2. PC Vecotr 2: (delta x) and (delta y) for y axis.

Each of for x axis and y axis : add to 1 : vector length = square root of sum of squares.

The two vectors are orthogonal i.e ( delta x1 multiply delta y1 ) +  ( delta x2 multiply delta y2 ) = 0 .

PCA finds the centre of data and the principal axis of variation.


PCA also returns an importance value : a spread value for these axes.

The spread value is large for first axis of variation and much smaller for second axis of variation.
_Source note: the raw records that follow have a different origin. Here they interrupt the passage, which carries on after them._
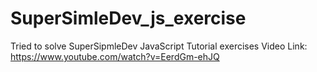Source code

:# SuperSimleDev_js_exercise
Tried to solve SuperSipmleDev JavaScript Tutorial exercises Video Link: https://www.youtube.com/watch?v=EerdGm-ehJQ
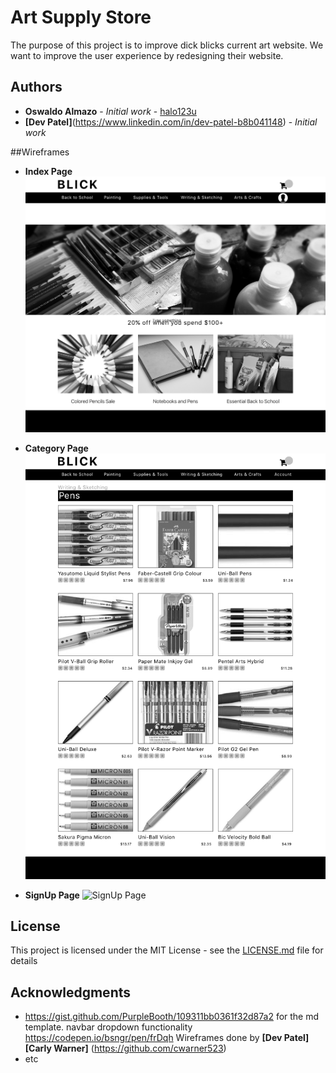 # Art Supply Store

The purpose of this project is to improve dick blicks current art website. We want to improve the user experience by redesigning their website.

## Authors

* **Oswaldo Almazo** - *Initial work* - [halo123u](https://github.com/halo123u)
* **[Dev Patel]**(https://www.linkedin.com/in/dev-patel-b8b041148) -  *Initial work* 

##Wireframes
* **Index Page**
![Index Page](/wireframes/index_wireframe.png)

* **Category Page**
![Category Page](/wireframes/category-page_wireframe.png)

* **SignUp Page**
![SignUp Page](/wireframes/signup-page_wireframe.png)


## License

This project is licensed under the MIT License - see the [LICENSE.md](LICENSE.md) file for details

## Acknowledgments

* https://gist.github.com/PurpleBooth/109311bb0361f32d87a2 for the md template.
 navbar dropdown functionality https://codepen.io/bsngr/pen/frDqh
 Wireframes done by **[Dev Patel]**
 **[Carly Warner]** (https://github.com/cwarner523)
* etc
This number happens to be a **eigen value**. It comes out of an eigenvalue decomposition that's implemented by PCA. It gives you the importance vector , ** how important to take each axis when you look at the data .** 

So when you run the code with PCA, you will find : 

**1.** The new origin.

**2.** Different vectors .

**3.** An importance value , that measures the amount of spread.
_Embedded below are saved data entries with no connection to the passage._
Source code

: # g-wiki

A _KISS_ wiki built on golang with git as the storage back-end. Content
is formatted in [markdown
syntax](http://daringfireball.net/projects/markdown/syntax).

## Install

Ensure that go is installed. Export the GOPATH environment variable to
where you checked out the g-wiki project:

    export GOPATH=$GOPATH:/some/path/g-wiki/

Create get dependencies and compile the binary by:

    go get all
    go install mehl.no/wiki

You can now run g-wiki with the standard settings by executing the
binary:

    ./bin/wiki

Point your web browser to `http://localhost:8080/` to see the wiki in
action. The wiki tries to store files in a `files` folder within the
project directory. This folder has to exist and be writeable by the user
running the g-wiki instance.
>> **PCA and Linear Regression**

1. Its impossible to build a regression that goes vertically up ((i.e constant x with varying y )), because you can't divide the data set as a function of y = f(x). 

2. Regression treats the variables(one is input, one is output) asymmetrically.

3. In PCA, all we get is vectors .
So we can make a coordinate system where the x axis falls vertically with the alined vertically up data , and a perpendicular y-axis .


When we have data like a circle, there could still be a main axis and a secondary axis with PCA.

The both Eigen values can be of same magnitude and we won't gain much by running PCA. So, not always the major axis would be dominating.

>> ** Measurable v/s Latent Features**

*Measurable* : 
1. Sq. footage.
2. No. of rooms.
3. School ranking.
4. Neighbourhood safety.

*Latent* : Variables that can't be measured directly, but that drive the phenomenon behind the scenes.
1. Size.(( Sq. footage & No. of rooms ))
2. Neighbourhood. (( School ranking &  Neighbourhood safety ))

So the 4 Measurable features have been reduced to 2 Latent features.

** How best to condense our 'N' Measurable features to 2 Latent features obtained so that we don't lose essential info ? **

** Which feature selection tool would be most suitable for this ? **  Select KBest or Select Percentile. ?

**A**:  Select KBest because you know how many you want to get out..Here you want to get 2 from the lot available . So it will throw away all except the 2 that are most powerful.

Select Percentile is not good here because you don't already know exactly how many features you have .

1. Many features are present. But let's say we hypothesize that there are a small number of features which actually drive the whole phenomenon , patterns.

2. Try making a composite feature that more directly probes this phenomenon .

These composite features , are called , **Principal Components** .

These are talked in terms of **Dimensionality reduction** .
How you can use PCA to bring down the dimensionality of your features to turn a bunch of features into a few.

>> **  Determining the Principal Component ** : 

**Variance** :  
1. The willingness/flexibility of an algorithm to learn.
2. Technical term in statistics : roughly the spread of a data distribution ( similar to standard deviation)

Principal Component of a dataset is the direction that has the largest variance in the data because it will retain the maximum information from orginal data when we transfer the 2-D data to 1-D data.

((((In regression , you try to make a prediction . In PCA, you try to find the direction of maximum variance)) 

> ** Maximal Variance and Information Loss: **

Amount of info lost = distance between a given point in 2-D and the new spot on the line

Amount of info lost is proportional to that distance for that point.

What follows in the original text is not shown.